高校生が授業で「小説」を読まなくなる? 変わる「高校国語」と新共通テスト(1/2 ページ)

国語教育の大きな岐路。

» 2019年06月03日 12時00分 公開
[分銅ねとらぼ]

高校の「国語」が変わる?

 ――高校の国語の教科書の内容を覚えていますか?

 そうたずねれば、『山月記』や『舞姫』『こころ』などを思い出す人が多いかと思います。こういった小説作品は記憶に残りやすく、その一方で「評論」のような堅い文章の内容はあまり覚えていない、という人が多数派ではないでしょうか。

 ところが、もしかするとこういった記憶は、あと数年後の高校生たちとは共有できなくなるかもしれないのです。

 彼らの「国語」の記憶は、小説などの作品にかわって、「評論や契約書みたいな文章ばかりを読む、退屈な時間」になってしまう可能性があります。

 この記事では、センター試験にかわる共通テスト「国語」の内容と、高校の「国語」の教科書をめぐる状況を解説します。



センター試験の廃止と新共通テストの導入

 ご存じの方も多いと思いますが、2020年度入試(2020年1月予定)をもって、センター試験は廃止されます。そのかわりに、2021年度入試(2021年1月予定)からは、「共通テスト」が始まります。すでに何回か、共通テストの導入試験が行われており、その際に使用された問題も公開されています。

 共通テストで大きく変わる点としては、記述式問題の導入があります。これまでのセンター試験はすべてマーク式問題、つまり選択肢から正答を選ぶものでしたが、共通テストではそれに加えて記述式箇所が設けられ、段階別で評価されます。

 さらに、センター試験が「評論(現代文)」「小説(現代文)」「古文」「漢文」で構成されていたのに対して、共通テストには「実用的な文章」が問題として加えられたこと、「小説」がなくなって、かわりに「詩・随筆」が入ったことが違いとして挙げられます。


センター試験と共通テストはどれくらい異なる?

 共通テストの試行調査は2017年度2018年度に行われましたが、それぞれの試験問題を比較すると、両者は全くの別物といえます。

 2017年度は「生徒会規約の読み取りとそれに基づく問答」(実用的な文章)が独立した問題となっており、これが記述式問題になっていました。
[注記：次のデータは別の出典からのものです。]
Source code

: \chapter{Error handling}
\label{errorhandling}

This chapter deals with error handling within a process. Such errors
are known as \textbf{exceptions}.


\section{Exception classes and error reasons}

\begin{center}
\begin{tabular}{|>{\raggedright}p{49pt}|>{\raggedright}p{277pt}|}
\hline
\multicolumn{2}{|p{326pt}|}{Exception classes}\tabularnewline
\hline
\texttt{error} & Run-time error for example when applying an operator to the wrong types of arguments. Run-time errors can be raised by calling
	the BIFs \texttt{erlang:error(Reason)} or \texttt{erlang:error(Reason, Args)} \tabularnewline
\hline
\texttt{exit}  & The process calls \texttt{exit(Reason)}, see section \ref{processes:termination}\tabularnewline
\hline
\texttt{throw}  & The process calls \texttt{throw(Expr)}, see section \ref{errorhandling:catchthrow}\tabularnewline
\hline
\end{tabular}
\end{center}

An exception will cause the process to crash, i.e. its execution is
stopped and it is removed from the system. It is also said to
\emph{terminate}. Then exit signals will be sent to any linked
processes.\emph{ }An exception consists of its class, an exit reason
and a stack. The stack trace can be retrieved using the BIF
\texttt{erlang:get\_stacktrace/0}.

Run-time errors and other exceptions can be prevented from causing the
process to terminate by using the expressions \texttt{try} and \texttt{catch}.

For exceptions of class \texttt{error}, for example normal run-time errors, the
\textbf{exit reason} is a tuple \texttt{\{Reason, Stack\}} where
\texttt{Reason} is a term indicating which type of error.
つまり、従来のセンター試験に実用的な文章を加えて、これを記述式にしたわけです。問題が独立しているため、もしも記述式問題を入試要件としない大学を志望するのであれば、これを無視することもできました。この場合、従来のセンター試験に近い受験スタイルになるはずです。
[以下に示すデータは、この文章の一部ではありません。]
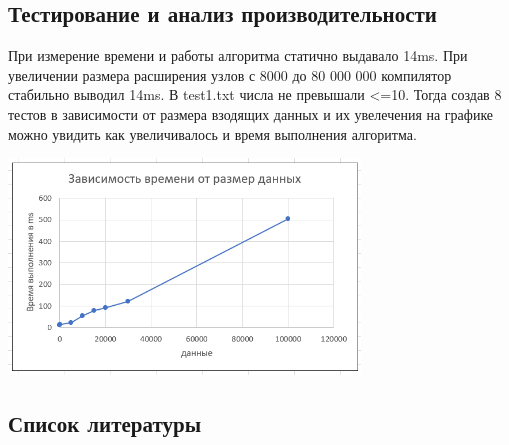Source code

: \documentclass[12pt]{article}
\begin{document}
    
\newpage  
\begin{center}
   \section*{Тестирование и анализ производительности}
\end{center}
При измерение времени и работы алгоритма статично выдавало 14ms. При увеличении размера расширения узлов с 8000 до 80 000 000 компилятор стабильно выводил 14ms.
В test1.txt числа не превышали <=10. Тогда создав 8 тестов в зависимости от размера взодящих данных и их увелечения на графике можно увидить как увеличивалось и время выполнения алгоритма.
\begin{center}
        \includegraphics[width=0.7\textwidth]{img/datetime.png}
    \end{center}
\newpage  
\begin{center}
   \section*{Список литературы}
\end{center}

\nocite{*}
\printbibliography
\end{document}
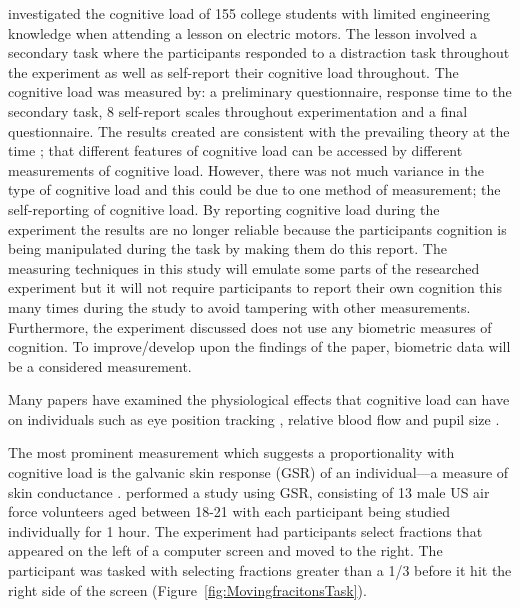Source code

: \documentclass[conference]{IEEEtran}
\begin{document}
\citet{deleeuw2008comparison} investigated the cognitive load of 155 college students with limited engineering knowledge when attending a lesson on electric motors. The lesson involved a secondary task where the participants responded to a distraction task throughout the experiment as well as self-report their cognitive load throughout. The cognitive load was measured by: a preliminary questionnaire, response time to the secondary task, 8 self-report scales throughout experimentation and a final questionnaire. The results created are consistent with the prevailing theory at the time \cite{ayres2006using}; that different features of cognitive load can be accessed by different measurements of cognitive load. However, there was not much variance in the type of cognitive load and this could be due to one method of measurement; the self-reporting of cognitive load. By reporting cognitive load during the experiment the results are no longer reliable because the participants cognition is being manipulated during the task by making them do this report. The measuring techniques in this study will emulate some parts of the researched experiment but it will not require participants to report their own cognition this many times during the study to avoid tampering with other measurements. Furthermore, the experiment discussed does not use any biometric measures of cognition. To improve/develop upon the findings of the paper, biometric data will be a considered measurement.

Many papers have examined the physiological effects that cognitive load can have on individuals such as eye position tracking \cite{palinko2010estimating}, relative blood flow \cite{ikehara2005assessing} and pupil size \cite{partala2003pupil}.

The most prominent measurement which suggests a proportionality with cognitive load is the galvanic skin response (GSR) of an individual---a measure of skin conductance \cite{shi2007galvanic,nourbakhsh2012using}. \citet{ikehara2005assessing} performed a study using GSR, consisting of 13 male US air force volunteers aged between 18-21 with each participant being studied individually for 1 hour. The experiment had participants select fractions that appeared on the left of a computer screen and moved to the right. The participant was tasked with selecting fractions greater than a 1/3 before it hit the right side of the screen (Figure~\ref{fig:MovingfracitonsTask}).
\end{document}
 これに対して2018年度は「『レポートを書く』設定で、参考にされた評論的文章」についての記述問題と、「著作権法に関する文章」を問題文としたマーク式問題、そして「詩・随筆」「古文」「漢文」と続きます。つまり、大問1が評論・記述式、大問2が実用文・マーク式となっています。これは2017年度と比べても、従来のセンター試験との差がより大きいと言えるものです。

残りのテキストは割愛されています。